For some — the chance to see a banana duct-taped to a wall is to be within touching distance of a sensational moment in recent art history. For others, it’s an enticing snack.
On Thursday, an art student from Seoul National University found it to be the latter, when he removed the fruit — an iconic work by Italian artist Maurizio Cattelan — from off a wall at the Leeum Museum of Art in Seoul, South Korea where it was displayed. Then he proceeded to devour it.
“The student told the museum he ate it because he was hungry,” a museum spokesperson told a CNN journalist in a phone call.
Entitled “Comedian,” the work became one of the art world’s biggest viral moments when it sold for $120,000 at Art Basel Miami Beach in December 2019. Two other editions of the piece also sold at the fair.
After chomping down the fruit, the student taped the peel back on to the wall. The peel was later replaced by the museum with a fresh banana.
“It happened suddenly, so no special action was taken. The artist (Cattelan) was informed of the incident but he didn’t have any reaction to it,” the museum spokesperson added.
The work is part of Cattelan’s solo exhibition WE that is currently running at the Seoul-based museum until July 16. The banana itself is regularly swapped out every two to three days, and is not for sale.
Cattelan is known for satirical pieces that challenge popular culture, often provoking debates around conceptual art.
This wasn’t the first time someone thought the artwork was ripe for picking.
After the first edition of “Comedian” sold back in 2019, performance artist David Datuna unceremoniously plucked the banana on display at the Perrotin gallery at Art Basel in Miami and gobbled it up as stunned onlookers watched.

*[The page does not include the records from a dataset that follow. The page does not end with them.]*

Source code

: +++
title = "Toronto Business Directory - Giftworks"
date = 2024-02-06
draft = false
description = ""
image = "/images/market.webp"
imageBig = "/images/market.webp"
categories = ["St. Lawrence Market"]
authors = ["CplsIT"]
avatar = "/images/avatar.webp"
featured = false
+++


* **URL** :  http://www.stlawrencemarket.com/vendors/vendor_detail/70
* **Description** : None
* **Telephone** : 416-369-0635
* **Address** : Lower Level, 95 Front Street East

Datuna relished in the stunt, posting to Instagram at the time saying “I really love this installation. It’s very delicious.” Later he defended the act, calling it an art performance at a press conference and not an act of vandalism.
Prior to the headline-making sale of artwork, Perrotin told a journalist the bananas are “a symbol of global trade, a double entendre, as well as a classic device for humor,” adding that Cattelan turns mundane objects into “vehicles of both delight and critique.” The artist did not provide potential buyers with instructions on what to do when the artwork starts to decompose.

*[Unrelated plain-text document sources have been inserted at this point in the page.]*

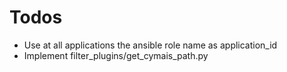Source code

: # Todos
- Use at all applications the ansible role name as application_id
- Implement filter_plugins/get_cymais_path.py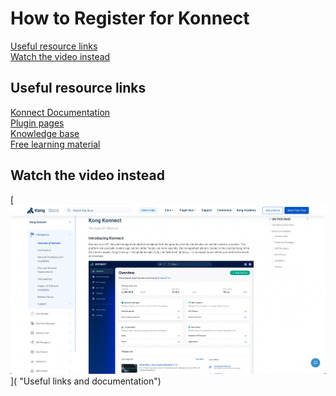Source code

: # How to Register for Konnect

[Useful resource links](#Useful-resource-links) \
[Watch the video instead](#Watch-the-video-instead)

## Useful resource links

[Konnect Documentation](https://docs.konghq.com/konnect/) \
[Plugin pages](https://docs.konghq.com/hub/) \
[Knowledge base](https://support.konghq.com/support/s/knowledge) \
[Free learning material](https://education.konghq.com/)

## Watch the video instead

[![Useful links and documentation](./images/docs.png)]( "Useful links and documentation")
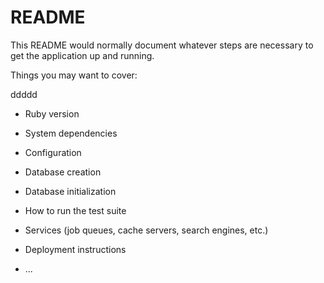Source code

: # README

This README would normally document whatever steps are necessary to get the
application up and running.

Things you may want to cover:

ddddd


* Ruby version

* System dependencies

* Configuration

* Database creation

* Database initialization

* How to run the test suite

* Services (job queues, cache servers, search engines, etc.)

* Deployment instructions

* ...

The artwork is also embroiled in a copyright battle. In 2022, Joe Morford, an artist from Glendale, California, alleged that Cattelan plagiarized his own 2000 artwork titled “Banana & Orange” — which sees the titular fruits affixed with duct tape onto painted green backgrounds on a wall.
According to court documents, Morford, who is representing himself, had registered the artwork with the US Copyright Office and posted the work on his website, Facebook and YouTube accounts long before Cattelan created “Comedian.”
Cattelan’s lawyers have argued that Morford has “no valid copyright,” to the elements of the artwork — the banana and the duct tape stuck against a wall.
Another one of Cattelan’s viral artworks was a solid 18-carat-gold toilet “entitled” America, valued at around $6 million. It had been first installed at New York’s Guggenheim in 2016 and was open to use by visitors. Later in 2019, it was stolen from the birthplace of Winston Churchill at Bleinheim Palace in England where it was being exhibited. It has never been found.